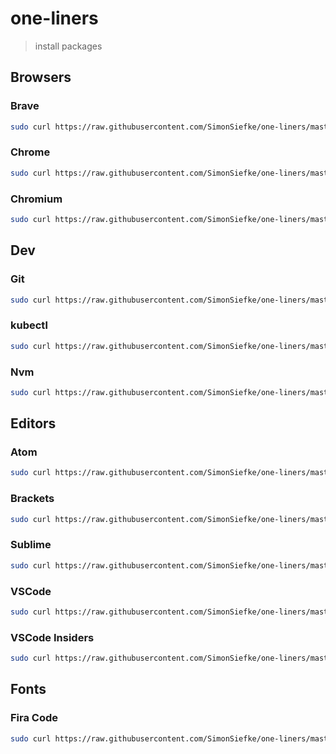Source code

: # one-liners

> install packages

## Browsers

### Brave

```sh
sudo curl https://raw.githubusercontent.com/SimonSiefke/one-liners/master/packages/browser.brave/install.sh | sh
```

### Chrome

```sh
sudo curl https://raw.githubusercontent.com/SimonSiefke/one-liners/master/packages/browser.chrome/install.sh | sh
```

### Chromium

```sh
sudo curl https://raw.githubusercontent.com/SimonSiefke/one-liners/master/packages/browser.chromium/install.sh | sh
```

## Dev

### Git

```sh
sudo curl https://raw.githubusercontent.com/SimonSiefke/one-liners/master/packages/dev.git/install.sh | sh
```

### kubectl

```sh
sudo curl https://raw.githubusercontent.com/SimonSiefke/one-liners/master/packages/dev.kubectl/install.sh | sh
```

### Nvm

```sh
sudo curl https://raw.githubusercontent.com/SimonSiefke/one-liners/master/packages/dev.nvm/install.sh | sh
```

## Editors

### Atom

```sh
sudo curl https://raw.githubusercontent.com/SimonSiefke/one-liners/master/packages/editor.atom/install.sh | sh
```

### Brackets

```sh
sudo curl https://raw.githubusercontent.com/SimonSiefke/one-liners/master/packages/editor.brackets/install.sh | sh
```

### Sublime

```sh
sudo curl https://raw.githubusercontent.com/SimonSiefke/one-liners/master/packages/editor.sublime/install.sh | sh
```

### VSCode

```sh
sudo curl https://raw.githubusercontent.com/SimonSiefke/one-liners/master/packages/editor.vscode/install.sh | sh
```

### VSCode Insiders

```sh
sudo curl https://raw.githubusercontent.com/SimonSiefke/one-liners/master/packages/editor.vscode-insiders/install.sh | sh
```

## Fonts

### Fira Code

```sh
sudo curl https://raw.githubusercontent.com/SimonSiefke/one-liners/master/packages/font.firacode/install.sh | sh
```
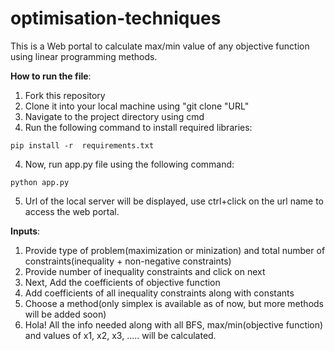 # optimisation-techniques

This is a Web portal to calculate max/min value of any objective function using linear programming methods.

<b>How to run the file</b>:
1. Fork this repository
2. Clone it into your local machine using "git clone "URL"
3. Navigate to the project directory using cmd
3. Run the following command to install required libraries:
```
pip install -r  requirements.txt
```
4. Now, run app.py file using the following command:
```
python app.py
```
5. Url of the local server will be displayed, use ctrl+click on the url name to access the web portal.

<b>Inputs</b>:
1. Provide type of problem(maximization or minization) and total number of constraints(inequality + non-negative constraints)
2. Provide number of inequality constraints and click on next
3. Next, Add the coefficients of objective function
4. Add coefficients of all inequality constraints along with constants
5. Choose a method(only simplex is available as of now, but more methods will be added soon)
6. Hola! All the info needed along with all BFS, max/min(objective function) and values of x1, x2, x3, ..... will be calculated.

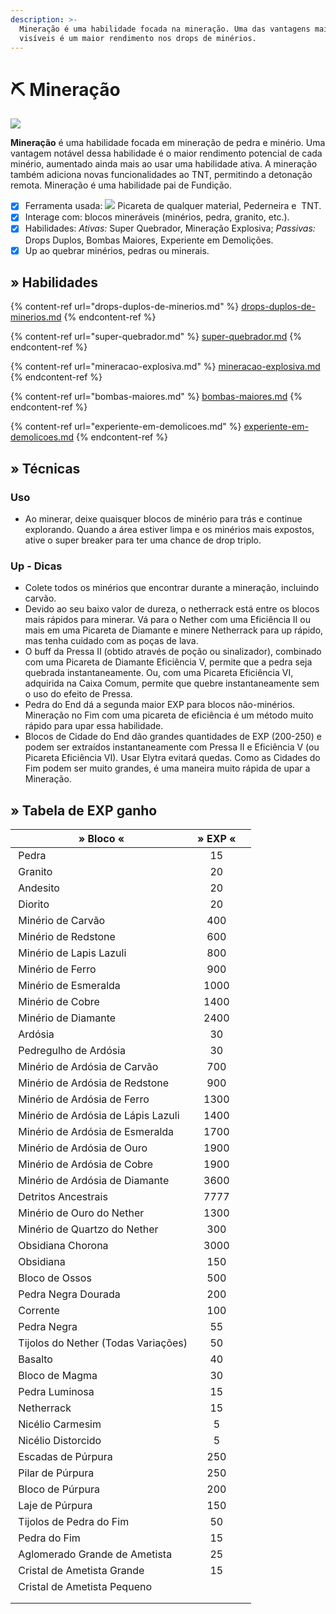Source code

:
 ```yaml
---
description: >-
  Mineração é uma habilidade focada na mineração. Uma das vantagens mais
  visíveis é um maior rendimento nos drops de minérios.
---
```


# ⛏ Mineração

![](../../../../.gitbook/assets/MiningSkill.webp)

**Mineração** é uma habilidade focada em mineração de pedra e minério. Uma vantagem notável dessa habilidade é o maior rendimento potencial de cada minério, aumentado ainda mais ao usar uma habilidade ativa. A mineração também adiciona novas funcionalidades ao TNT, permitindo a detonação remota. Mineração é uma habilidade pai de Fundição.

* [x] Ferramenta usada: ![](../../../../.gitbook/assets/Pickaxe.webp) Picareta de qualquer material, <img src="../../../../.gitbook/assets/Flint_and_Steel_JE4_BE2.webp" alt="" data-size="line">Pederneira e <img src="../../../../.gitbook/assets/Dinamite.webp" alt="" data-size="line"> TNT.
* [x] Interage com: blocos mineráveis (minérios, pedra, granito, etc.).
* [x] Habilidades: _Ativas:_ Super Quebrador, Mineração Explosiva; _Passivas:_ Drops Duplos, Bombas Maiores, Experiente em Demolições.
* [x] Up ao quebrar minérios, pedras ou minerais.

## » Habilidades

{% content-ref url="drops-duplos-de-minerios.md" %}
[drops-duplos-de-minerios.md](drops-duplos-de-minerios.md)
{% endcontent-ref %}

{% content-ref url="super-quebrador.md" %}
[super-quebrador.md](super-quebrador.md)
{% endcontent-ref %}

{% content-ref url="mineracao-explosiva.md" %}
[mineracao-explosiva.md](mineracao-explosiva.md)
{% endcontent-ref %}

{% content-ref url="bombas-maiores.md" %}
[bombas-maiores.md](bombas-maiores.md)
{% endcontent-ref %}

{% content-ref url="experiente-em-demolicoes.md" %}
[experiente-em-demolicoes.md](experiente-em-demolicoes.md)
{% endcontent-ref %}

## » Técnicas

### Uso

* Ao minerar, deixe quaisquer blocos de minério para trás e continue explorando. Quando a área estiver limpa e os minérios mais expostos, ative o super breaker para ter uma chance de drop triplo.

### Up - Dicas

* Colete todos os minérios que encontrar durante a mineração, incluindo carvão.
* Devido ao seu baixo valor de dureza, o netherrack está entre os blocos mais rápidos para minerar. Vá para o Nether com uma Eficiência II ou mais em uma Picareta de Diamante e minere Netherrack para up rápido, mas tenha cuidado com as poças de lava.
* O buff da Pressa II (obtido através de poção ou sinalizador), combinado com uma Picareta de Diamante Eficiência V, permite que a pedra seja quebrada instantaneamente. Ou, com uma Picareta Eficiência VI, adquirida na Caixa Comum, permite que quebre instantaneamente sem o uso do efeito de Pressa.
* Pedra do End dá a segunda maior EXP para blocos não-minérios. Mineração no Fim com uma picareta de eficiência é um método muito rápido para upar essa habilidade.
* Blocos de Cidade do End dão grandes quantidades de EXP (200-250) e podem ser extraídos instantaneamente com Pressa II e Eficiência V (ou Picareta Eficiência VI). Usar Elytra evitará quedas. Como as Cidades do Fim podem ser muito grandes, é uma maneira muito rápida de upar a Mineração.

## » Tabela de EXP ganho

| » Bloco «                                                                                                                                  | » EXP « |   |
| ------------------------------------------------------------------------------------------------------------------------------------------ | :-----: | - |
| <img src="../../../../.gitbook/assets/Stone.webp" alt="" data-size="line"> Pedra                                                           |    15   |   |
| <img src="../../../../.gitbook/assets/Granite_JE2_BE2.webp" alt="" data-size="line"> Granito                                               |    20   |   |
| <img src="../../../../.gitbook/assets/Andesite_JE3_BE2.webp" alt="" data-size="line"> Andesito                                             |    20   |   |
| <img src="../../../../.gitbook/assets/Diorite.webp" alt="" data-size="line"> Diorito                                                       |    20   |   |
| <img src="../../../../.gitbook/assets/Min%3Frio_de_carv%3Fo_EJ2_EB2.webp" alt="" data-size="line"> Minério de Carvão                       |   400   |   |
| <img src="../../../../.gitbook/assets/Redstone_Ore_JE4_BE3.webp" alt="" data-size="line"> Minério de Redstone                              |   600   |   |
| <img src="../../../../.gitbook/assets/Lapis_Lazuli_Ore_%28pre-release%29.webp" alt="" data-size="line"> Minério de Lapis Lazuli            |   800   |   |
| <img src="../../../../.gitbook/assets/Iron_Ore_JE2_BE2.webp" alt="" data-size="line"> Minério de Ferro                                     |   900   |   |
| <img src="../../../../.gitbook/assets/Emerald_Ore_JE4_BE3.webp" alt="" data-size="line"> Minério de Esmeralda                              |   1000  |   |
| <img src="../../../../.gitbook/assets/Copper_Ore_%28W%29_BE2.webp" alt="" data-size="line"> Minério de Cobre                               |   1400  |   |
| <img src="../../../../.gitbook/assets/Diamond_Ore_JE5_BE5.webp" alt="" data-size="line"> Minério de Diamante                               |   2400  |   |
| <img src="../../../../.gitbook/assets/Deepslate_%28UD%29_BE1.webp" alt="" data-size="line"> Ardósia                                        |    30   |   |
| <img src="../../../../.gitbook/assets/Cobbled_Deepslate_JE2_BE1.webp" alt="" data-size="line"> Pedregulho de Ardósia                       |    30   |   |
| <img src="../../../../.gitbook/assets/Deepslate_Coal_Ore_JE1_BE2.webp" alt="" data-size="line"> Minério de Ardósia de Carvão               |   700   |   |
| <img src="../../../../.gitbook/assets/Deepslate_Redstone_Ore_JE2_BE1.webp" alt="" data-size="line"> Minério de Ardósia de Redstone         |   900   |   |
| <img src="../../../../.gitbook/assets/Deepslate_Iron_Ore_JE2_BE1.webp" alt="" data-size="line"> Minério de Ardósia de Ferro                |   1300  |   |
| <img src="../../../../.gitbook/assets/Deepslate_Lapis_Lazuli_Ore_JE2_BE1.webp" alt="" data-size="line"> Minério de Ardósia de Lápis Lazuli |   1400  |   |
| <img src="../../../../.gitbook/assets/Deepslate_Emerald_Ore_JE1_BE1.webp" alt="" data-size="line"> Minério de Ardósia de Esmeralda         |   1700  |   |
| <img src="../../../../.gitbook/assets/Deepslate_Gold_Ore_JE2_BE1.webp" alt="" data-size="line"> Minério de Ardósia de Ouro                 |   1900  |   |
| <img src="../../../../.gitbook/assets/Deepslate_Copper_Ore_JE1_BE1.webp" alt="" data-size="line"> Minério de Ardósia de Cobre              |   1900  |   |
| <img src="../../../../.gitbook/assets/Deepslate_Diamond_Ore_JE2_BE1.webp" alt="" data-size="line"> Minério de Ardósia de Diamante          |   3600  |   |
| <img src="../../../../.gitbook/assets/Ancient_Debris_JE1_BE1.webp" alt="" data-size="line"> Detritos Ancestrais                            |   7777  |   |
| <img src="../../../../.gitbook/assets/Nether_Gold_Ore_JE1.webp" alt="" data-size="line"> Minério de Ouro do Nether                         |   1300  |   |
| <img src="../../../../.gitbook/assets/Nether_Quartz_Ore_JE3_BE2.webp" alt="" data-size="line"> Minério de Quartzo do Nether                |   300   |   |
| <img src="../../../../.gitbook/assets/Crying_Obsidian_JE1_BE1.webp" alt="" data-size="line"> Obsidiana Chorona                             |   3000  |   |
| <img src="../../../../.gitbook/assets/Obsidian_JE3_BE2.webp" alt="" data-size="line"> Obsidiana                                            |   150   |   |
| <img src="../../../../.gitbook/assets/Bone_Block_%28UD%29_JE2_BE2.webp" alt="" data-size="line"> Bloco de Ossos                            |   500   |   |
| <img src="../../../../.gitbook/assets/Gilded_Blackstone_JE2_BE2.webp" alt="" data-size="line"> Pedra Negra Dourada                         |   200   |   |
| <img src="../../../../.gitbook/assets/Chain_%28UD%29_JE1_BE1.webp" alt="" data-size="line"> Corrente                                       |   100   |   |
| <img src="../../../../.gitbook/assets/Blackstone_JE1_BE1.webp" alt="" data-size="line"> Pedra Negra                                        |    55   |   |
| <img src="../../../../.gitbook/assets/Nether_Bricks_JE1_BE1.webp" alt="" data-size="line"> Tijolos do Nether (Todas Variações)             |    50   |   |
| <img src="../../../../.gitbook/assets/Basalt_%28UD%29_JE1_BE1.webp" alt="" data-size="line"> Basalto                                       |    40   |   |
| <img src="../../../../.gitbook/assets/Magma_Block_JE2_BE2.webp" alt="" data-size="line"> Bloco de Magma                                    |    30   |   |
| <img src="../../../../.gitbook/assets/Glowstone_JE4_BE2.webp" alt="" data-size="line"> Pedra Luminosa                                      |    15   |   |
| <img src="../../../../.gitbook/assets/Netherrack_JE4_BE2.webp" alt="" data-size="line"> Netherrack                                         |    15   |   |
| <img src="../../../../.gitbook/assets/Crimson_Nylium_JE1_BE1.webp" alt="" data-size="line"> Nicélio Carmesim                               |    5    |   |
| <img src="../../../../.gitbook/assets/Warped_Nylium_JE1_BE1.webp" alt="" data-size="line"> Nicélio Distorcido                              |    5    |   |
| <img src="../../../../.gitbook/assets/Purpur_Stairs_%28N%29_JE1_BE1.webp" alt="" data-size="line"> Escadas de Púrpura                      |   250   |   |
| <img src="../../../../.gitbook/assets/Purpur_Pillar_%28UD%29_JE3_BE2.webp" alt="" data-size="line"> Pilar de Púrpura                       |   250   |   |
| <img src="../../../../.gitbook/assets/Purpur_Block_JE2_BE2.webp" alt="" data-size="line"> Bloco de Púrpura                                 |   200   |   |
| <img src="../../../../.gitbook/assets/Purpur_Slab_JE2_BE2.webp" alt="" data-size="line"> Laje de Púrpura                                   |   150   |   |
| <img src="../../../../.gitbook/assets/End_Stone_Bricks_JE2_BE2.webp" alt="" data-size="line"> Tijolos de Pedra do Fim                      |    50   |   |
| <img src="../../../../.gitbook/assets/End_Stone_JE3_BE2.webp" alt="" data-size="line"> Pedra do Fim                                        |    15   |   |
| <img src="../../../../.gitbook/assets/Amethyst_Cluster_%28U%29_JE1.webp" alt="" data-size="line"> Aglomerado Grande de Ametista            |    25   |   |
| <img src="../../../../.gitbook/assets/Large_Amethyst_Bud_%28U%29_JE1.webp" alt="" data-size="line"> Cristal de Ametista Grande             |    15   |   |
| <img src="../../../../.gitbook/assets/Small_Amethyst_Bud_%28U%29_JE1.webp" alt="" data-size="line"> Cristal de Ametista Pequeno            |         |   |
|                                                                                                                                            |         |   |
|                                                                                                                                            |         |   |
========================
What is expected :: The answer must consist of each line in the entries above that includes "along".

Output ::
4. Add coefficients of all inequality constraints along with constants
6. Hola! All the info needed along with all BFS, max/min(objective function) and values of x1, x2, x3, ..... will be calculated.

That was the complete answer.